Assignment
Check each line below for the word "createVector", then please report how many lines have it and nothing more.

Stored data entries
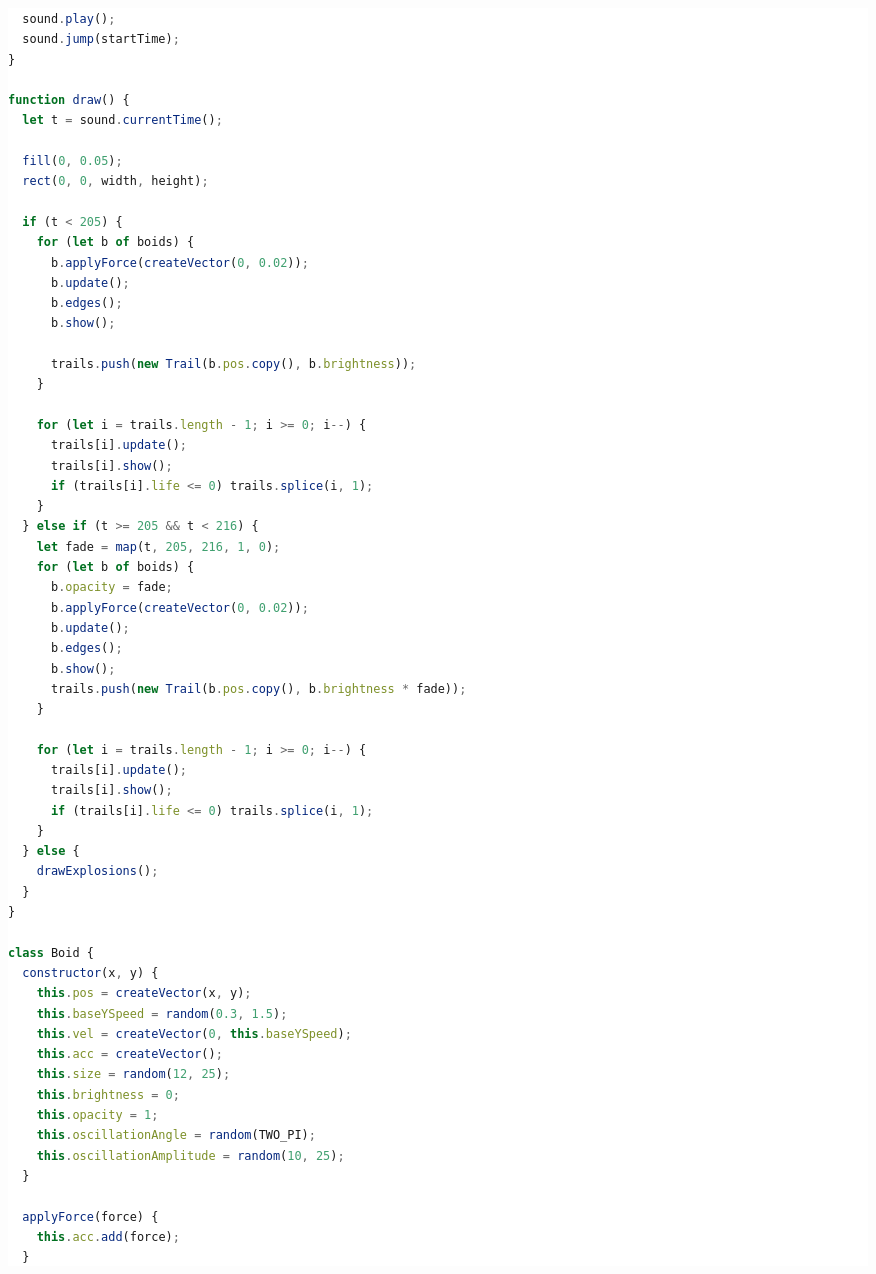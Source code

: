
 ``` js
  sound.play();
  sound.jump(startTime);
}

function draw() {
  let t = sound.currentTime();

  fill(0, 0.05);
  rect(0, 0, width, height);

  if (t < 205) { 
    for (let b of boids) {
      b.applyForce(createVector(0, 0.02));
      b.update();
      b.edges();
      b.show();

      trails.push(new Trail(b.pos.copy(), b.brightness));
    }

    for (let i = trails.length - 1; i >= 0; i--) {
      trails[i].update();
      trails[i].show();
      if (trails[i].life <= 0) trails.splice(i, 1);
    }
  } else if (t >= 205 && t < 216) {
    let fade = map(t, 205, 216, 1, 0);
    for (let b of boids) {
      b.opacity = fade;
      b.applyForce(createVector(0, 0.02));
      b.update();
      b.edges();
      b.show();
      trails.push(new Trail(b.pos.copy(), b.brightness * fade));
    }

    for (let i = trails.length - 1; i >= 0; i--) {
      trails[i].update();
      trails[i].show();
      if (trails[i].life <= 0) trails.splice(i, 1);
    }
  } else {
    drawExplosions();
  }
}

class Boid {
  constructor(x, y) {
    this.pos = createVector(x, y);
    this.baseYSpeed = random(0.3, 1.5);
    this.vel = createVector(0, this.baseYSpeed);
    this.acc = createVector();
    this.size = random(12, 25);
    this.brightness = 0;
    this.opacity = 1;
    this.oscillationAngle = random(TWO_PI);
    this.oscillationAmplitude = random(10, 25);
  }

  applyForce(force) {
    this.acc.add(force);
  }

```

Task output
5